What Does the Ruling MeanJohnson’s ruling is for the current case State of Florida vs. James Francis Kigar. The case surrounds a Boynton Beach treatment center operated by Kigar called Whole Life Recovery. Over the last two years, law enforcement officials in Palm Beach County have been investigating allegations of fraud, money laundering, kickbacks and patient brokering related to the center. Kigar is now facing a total of 95 counts linked to patient brokering and other relevant crimes. He has pleaded not guilty by stating he was unaware of Florida’s patient brokering laws. Kigar claims he was wrongly informed by his attorney to pay kickbacks for referrals. Judge Laura Johnson responded to this case with a controversial ruling. Johnson stated in a six-page order that, “A defendant may assert the advice of counsel defense when charged with violations of the Florida Patient Brokering statute.” She also ruled the prosecution must prove beyond a reasonable doubt the defendant was aware their actions were illegal. Judge Johnson’s ruling is based on a legal term called “mens rea,” which states a person must know what they’re doing is wrong to be charged with a crime. The ruling basically states the defendant must have intended to commit a crime. This is controversial because the issue of intent isn’t included in the current Florida Patient Brokering Act. Judge Johnson’s new standard could undo many prosecutions sought under David Aronberg. A defendant could escape criminal charges if they’re able to prove the crime was unintentional. The ruling may also drastically change the path of Kigar’s case, which was looking grim beforehand.
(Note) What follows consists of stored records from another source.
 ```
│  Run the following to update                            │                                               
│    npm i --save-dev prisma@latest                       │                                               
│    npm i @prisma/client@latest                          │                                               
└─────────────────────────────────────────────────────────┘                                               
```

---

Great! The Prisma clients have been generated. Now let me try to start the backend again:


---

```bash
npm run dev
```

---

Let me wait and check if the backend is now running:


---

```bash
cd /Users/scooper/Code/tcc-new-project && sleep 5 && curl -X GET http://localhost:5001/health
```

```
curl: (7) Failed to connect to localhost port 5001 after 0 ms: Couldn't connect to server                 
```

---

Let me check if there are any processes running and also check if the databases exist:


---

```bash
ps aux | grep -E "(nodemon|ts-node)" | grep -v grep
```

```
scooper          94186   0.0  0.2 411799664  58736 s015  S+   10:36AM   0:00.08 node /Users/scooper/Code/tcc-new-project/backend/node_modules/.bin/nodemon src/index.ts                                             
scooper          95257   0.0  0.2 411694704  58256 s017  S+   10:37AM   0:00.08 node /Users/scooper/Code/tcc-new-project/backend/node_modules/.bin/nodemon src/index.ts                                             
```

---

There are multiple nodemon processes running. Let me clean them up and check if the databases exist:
The Impact of Judge Johnson’s RulingJohnson’s ruling could tremendously affect David Aronberg’s Sober Homes Task Force. It may lead to a number of appeals and dismissals for previous patient brokering cases in the Palm Beach area. In addition, it may establish a new standard in how the State Attorney can prosecute future kickback cases involving drug treatment centers. Assistant State Attorney Justin Chapman plans to ask Judge Johnson to reconsider her decision. If she denies the request, Chapman may file an appeal with the Fourth District Court. However, there’s been no word of that from the State Attorney’s Office. Many are hoping the appellate court will untangle Johnson’s ruling to decide the fate of future patient-brokering cases. If Judge Johnson retains her ruling, prosecutors will have a much harder time convicting a person of patient brokering. People who have taken bad advice or were unaware of Florida’s patient-brokering laws will not be legally punished for the crime.
This blog was last updated on March 6th, 2019.